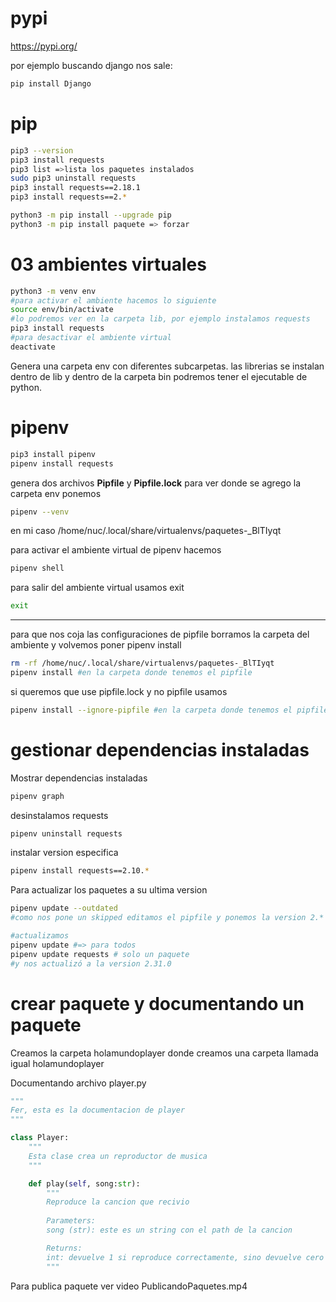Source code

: 
# pypi

https://pypi.org/

por ejemplo buscando django nos sale:

```bash
pip install Django
```

# pip

```bash
pip3 --version
pip3 install requests
pip3 list =>lista los paquetes instalados
sudo pip3 uninstall requests
pip3 install requests==2.18.1
pip3 install requests==2.*

python3 -m pip install --upgrade pip
python3 -m pip install paquete => forzar
```

# 03 ambientes virtuales

```bash
python3 -m venv env
#para activar el ambiente hacemos lo siguiente
source env/bin/activate
#lo podremos ver en la carpeta lib, por ejemplo instalamos requests
pip3 install requests
#para desactivar el ambiente virtual
deactivate
```
Genera una carpeta env con diferentes subcarpetas. las librerias se instalan dentro de lib y dentro de la carpeta bin podremos tener el ejecutable de python.

# pipenv

```bash
pip3 install pipenv
pipenv install requests
```
genera dos archivos **Pipfile** y **Pipfile.lock**
para ver donde se agrego la carpeta env ponemos
```bash 
pipenv --venv 
```
en mi caso /home/nuc/.local/share/virtualenvs/paquetes-_BlTIyqt

para activar el ambiente virtual de pipenv hacemos
```bash 
pipenv shell
```

para salir del ambiente virtual usamos exit
```bash 
exit
```
_______________________________
para que nos coja las configuraciones de pipfile borramos la carpeta del ambiente y volvemos poner pipenv install

```bash
rm -rf /home/nuc/.local/share/virtualenvs/paquetes-_BlTIyqt
pipenv install #en la carpeta donde tenemos el pipfile
```

si queremos que use pipfile.lock y no pipfile usamos
```bash
pipenv install --ignore-pipfile #en la carpeta donde tenemos el pipfile.lock
```

# gestionar dependencias instaladas

Mostrar dependencias instaladas

```bash
pipenv graph
```
desinstalamos requests
```bash
pipenv uninstall requests
```
instalar version especifica
```bash
pipenv install requests==2.10.*
```
Para actualizar los paquetes a su ultima version
```bash
pipenv update --outdated
#como nos pone un skipped editamos el pipfile y ponemos la version 2.* en vez de la 2.10.* y ya nos saldra como actualizable

#actualizamos
pipenv update #=> para todos
pipenv update requests # solo un paquete
#y nos actualizó a la version 2.31.0
```

# crear paquete y documentando un paquete

Creamos la carpeta holamundoplayer donde creamos una carpeta llamada igual holamundoplayer

Documentando archivo player.py

```python
"""
Fer, esta es la documentacion de player
"""

class Player:
    """
    Esta clase crea un reproductor de musica
    """

    def play(self, song:str):
        """
        Reproduce la cancion que recivio
        
        Parameters:
        song (str): este es un string con el path de la cancion

        Returns:
        int: devuelve 1 si reproduce correctamente, sino devuelve cero
        """
```

Para publica paquete ver video 
PublicandoPaquetes.mp4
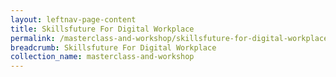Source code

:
 ```yaml
---
layout: leftnav-page-content
title: Skillsfuture For Digital Workplace
permalink: /masterclass-and-workshop/skillsfuture-for-digital-workplace/
breadcrumb: Skillsfuture For Digital Workplace
collection_name: masterclass-and-workshop
---
```

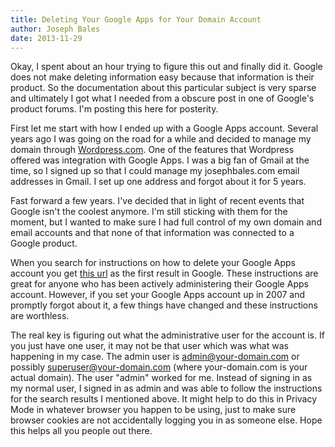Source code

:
 ```yaml
---
title: Deleting Your Google Apps for Your Domain Account
author: Joseph Bales
date: 2013-11-29
---
```

Okay, I spent about an hour trying to figure this out and finally did it. Google does not make deleting information easy because that information is their product. So the documentation about this particular subject is very sparse and ultimately I got what I needed from a obscure post in one of Google's product forums. I'm posting this here for posterity.

First let me start with how I ended up with a Google Apps account. Several years ago I was going on the road for a while and decided to manage my domain through <a href="http://wordpress.com" title="Wordpress" target="_blank">Wordpress.com</a>. One of the features that Wordpress offered was integration with Google Apps. I was a big fan of Gmail at the time, so I signed up so that I could manage my josephbales.com email addresses in Gmail.  I set up one address and forgot about it for 5 years.

Fast forward a few years.  I've decided that in light of recent events that Google isn't the coolest anymore. I'm still sticking with them for the moment, but I wanted to make sure I had full control of my own domain and email accounts and that none of that information was connected to a Google product.

When you search for instructions on how to delete your Google Apps account you get <a href="https://support.google.com/a/answer/1257646?hl=en" target="_blank">this url</a> as the first result in Google. These instructions are great for anyone who has been actively administering their Google Apps account.  However, if you set your Google Apps account up in 2007 and promptly forgot about it, a few things have changed and these instructions are worthless.

The real key is figuring out what the administrative user for the account is. If you just have one user, it may not be that user which was what was happening in my case. The admin user is admin@your-domain.com or possibly superuser@your-domain.com (where your-domain.com is your actual domain). The user "admin" worked for me.  Instead of signing in as my normal user, I signed in as admin and was able to follow the instructions for the search results I mentioned above. It might help to do this in Privacy Mode in whatever browser you happen to be using, just to make sure browser cookies are not accidentally logging you in as someone else.  Hope this helps all you people out there.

## YOUR ASSIGNMENT:
Report every line of the data in which "ejemplo" appears.

## SOLUTION FOR THIS PROBLEM:
por ejemplo buscando django nos sale:
#lo podremos ver en la carpeta lib, por ejemplo instalamos requests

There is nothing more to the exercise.